In the end, I think it's actually better to have the more predictable system that checks for a question mark. That way, I know if I ask a question I'm getting the LLM, and otherwise I'm getting a search result, making it easier to direct my queries where I want them to go.

If you're interested for the full script, here's the version that checks for a question mark, and here's the alternate version that uses GPT to decide where to route queries. Feel free to adapt either for your own use.

Demo

Try it out! Enter a search or a question below and see where it takes you (should open in a new tab):

As a reminder, here's how it works:

Results

This is a nice addition to my previous system. It lowers the barrier to engage with an LLM, since I can just type questions into my omnibox. However, with GPT-3.5, the answers aren't always that helpful—I'm still learning what good things are to ask. Of course I could use GPT-4 with this system, but it would cause a longer delay. I'm still weighing that as an option.

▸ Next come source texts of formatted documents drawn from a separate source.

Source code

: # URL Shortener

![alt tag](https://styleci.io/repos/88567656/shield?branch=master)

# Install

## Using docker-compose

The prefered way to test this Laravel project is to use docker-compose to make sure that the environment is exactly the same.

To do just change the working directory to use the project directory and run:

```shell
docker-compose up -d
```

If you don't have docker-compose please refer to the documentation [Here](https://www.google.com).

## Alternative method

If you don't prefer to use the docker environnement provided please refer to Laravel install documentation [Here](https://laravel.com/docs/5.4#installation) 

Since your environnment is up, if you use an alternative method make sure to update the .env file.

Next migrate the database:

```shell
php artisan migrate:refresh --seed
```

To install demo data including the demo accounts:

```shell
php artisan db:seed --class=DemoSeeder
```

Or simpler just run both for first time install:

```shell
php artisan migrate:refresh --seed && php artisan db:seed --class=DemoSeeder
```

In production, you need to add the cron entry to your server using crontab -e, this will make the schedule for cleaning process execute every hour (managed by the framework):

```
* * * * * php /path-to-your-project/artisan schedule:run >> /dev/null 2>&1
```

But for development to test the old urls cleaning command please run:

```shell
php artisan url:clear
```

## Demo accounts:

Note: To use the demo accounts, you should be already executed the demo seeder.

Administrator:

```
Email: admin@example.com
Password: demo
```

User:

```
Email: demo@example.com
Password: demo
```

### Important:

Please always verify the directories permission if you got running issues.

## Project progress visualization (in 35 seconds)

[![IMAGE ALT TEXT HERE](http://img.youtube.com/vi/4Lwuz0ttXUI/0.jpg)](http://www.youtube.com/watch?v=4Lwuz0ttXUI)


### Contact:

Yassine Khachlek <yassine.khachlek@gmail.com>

One easter egg: since I haven't gotten around to sanitizing the responses, you can do some roundabout content injection through searches. For example, try asking "can you write some CSS <style> tags to turn the background of a page red?" or "can you write some Javascript in <script> tags to make the background of a page blink?" (I discovered this on accident.)

Closing thoughts

My biggest takeaway is that the future of search won't be just LLMs—I'd expect it to involve more traditional search elements as well. For some searches ("chinese food near me", "green high heels", etc.) it's simply better to see a list of results. And many searches will still be for particular pages (my "tom hanks imdb" example).

Really, this approach seems like it should exist within a product like Bing Search, or even better, in the browser itself. My dream for how this would be implemented is inspired by Arc—imagine every search taking you directly to the page or content you're most likely to want, with simple keyboard shortcuts that can replace that with the full results page or an LLM if you were looking for something different.

In the end, I'm hoping the LLM revolution gives rise to some more innovative search experiences that go beyond just sticking AI-generated responses at the top of a traditional results page.